C++ Non-recursive Non-DP solution with "unordered_set", 3ms


  • 1
    A

    Neither particularly good, nor particularly bad.
    I also tried DP, but somehow it was slower than this. I could only get 6ms at best with DP.
    (UPDATE: Finally I figured out why my DP was slower, because I employed damned "vector<bool>". Changing it to "vector<uint>" immediately made my DP 0ms.
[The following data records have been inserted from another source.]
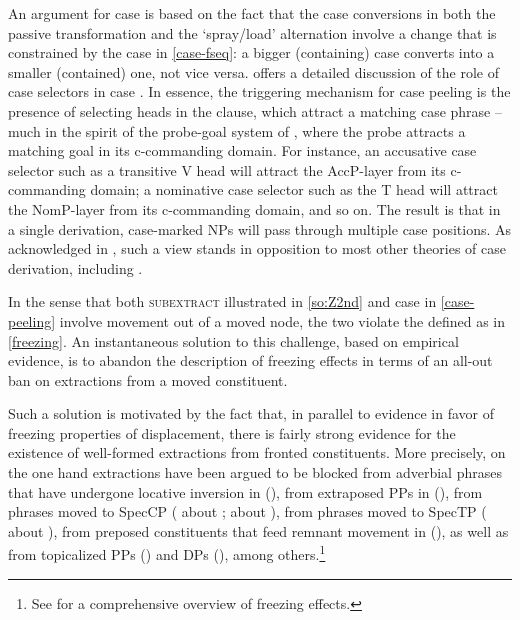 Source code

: \vskip -1cm

\noindent An argument for case  is based on the fact that the case conversions in both the passive transformation and the  `spray/load' alternation involve a change that is constrained by the case  in \ref{case-fseq}: a bigger (containing) case converts into a smaller (contained) one, not vice versa. \citet[143--146]{Caha2009} offers a detailed discussion of the role of case selectors in case . In essence, the triggering mechanism for case peeling is the presence of selecting heads in the clause, which attract a matching case phrase -- much in the spirit of the probe-goal system of \cite{Chomsky2000}, where the probe attracts a matching goal in its c-commanding domain. For instance, an accusative case selector such as a transitive V head will attract the AccP-layer from its c-commanding domain; a nominative case selector such as the T head will attract the NomP-layer from its c-commanding domain, and so on. The result is that in a single derivation, case-marked NPs will pass through multiple case positions.  As acknowledged in \citet[146]{Caha2009}, such a view stands in opposition to most other theories of case derivation, including \cite{Chomsky2000}. 
\par
In the sense that both \textsc{subextract} illustrated in \ref{so:Z2nd} and case  in \ref{case-peeling} involve movement out of a moved node, the two violate the  defined as in \ref{freezing}. An instantaneous solution to this challenge, based on empirical evidence, is to abandon the description of freezing effects in terms of an all-out ban on extractions from a moved constituent. 
\par
Such a solution is motivated by the fact that, in parallel to evidence in favor of freezing properties of displacement, there is fairly strong evidence for the existence of well-formed extractions from fronted constituents. More precisely, on the one hand extractions have been argued to be blocked from adverbial phrases that have undergone locative inversion in  (\citealt{Huy1976}), from extraposed PPs in  (\citealt{Wexler-Culicover1980}), from phrases moved to SpecCP (\citealt{LS1992} about ;  \citealt{Fanselow1987,Grewendorf1989,Muller1998,Muller2010} about ), from phrases moved to SpecTP (\citealt{Browning1991,Collins1994,BG2007} about ), from preposed constituents that feed remnant movement in  (\citealt{Muller1998}), as well as from  topicalized PPs (\citealt{Postal1972}) and DPs (\citealt{LS1992}), among others.\footnote{See \cite{Corver2017} for a comprehensive overview of freezing effects. 
} %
But "unordered_set" isn't that bad either.)

    101 / 101 test cases passed.
    Status: Accepted
    Runtime: 3 ms

    class Solution {
    public:
        bool isInterleave(string s1, string s2, string s3) {
            uint e1 = s1.size(), e2 = s2.size(), e3 = s3.size();
            if (e1 + e2 != e3) return false;
            unordered_set<unsigned long long> m, n;
            m.insert(0);
            for (uint j = 0; j < e3; j++) {
                for (auto& i : m) {
                    uint u1 = i, u2 = i>>32;
                    if (s3[j] != s1[u1] && s3[j] != s2[u2]) {
                        continue;
                    }
                    if (s3[j] == s1[u1]) {
                        n.insert(i+1);
                    }
                    if (s3[j] == s2[u2]) {
                        n.insert(i+(1ll<<32));
                    }
                }
                if (n.empty()) return false;
                m.clear();
                m.swap(n);
            }
            return true;
        }
    };
    

    Canonical DP solution with space optimization for reference.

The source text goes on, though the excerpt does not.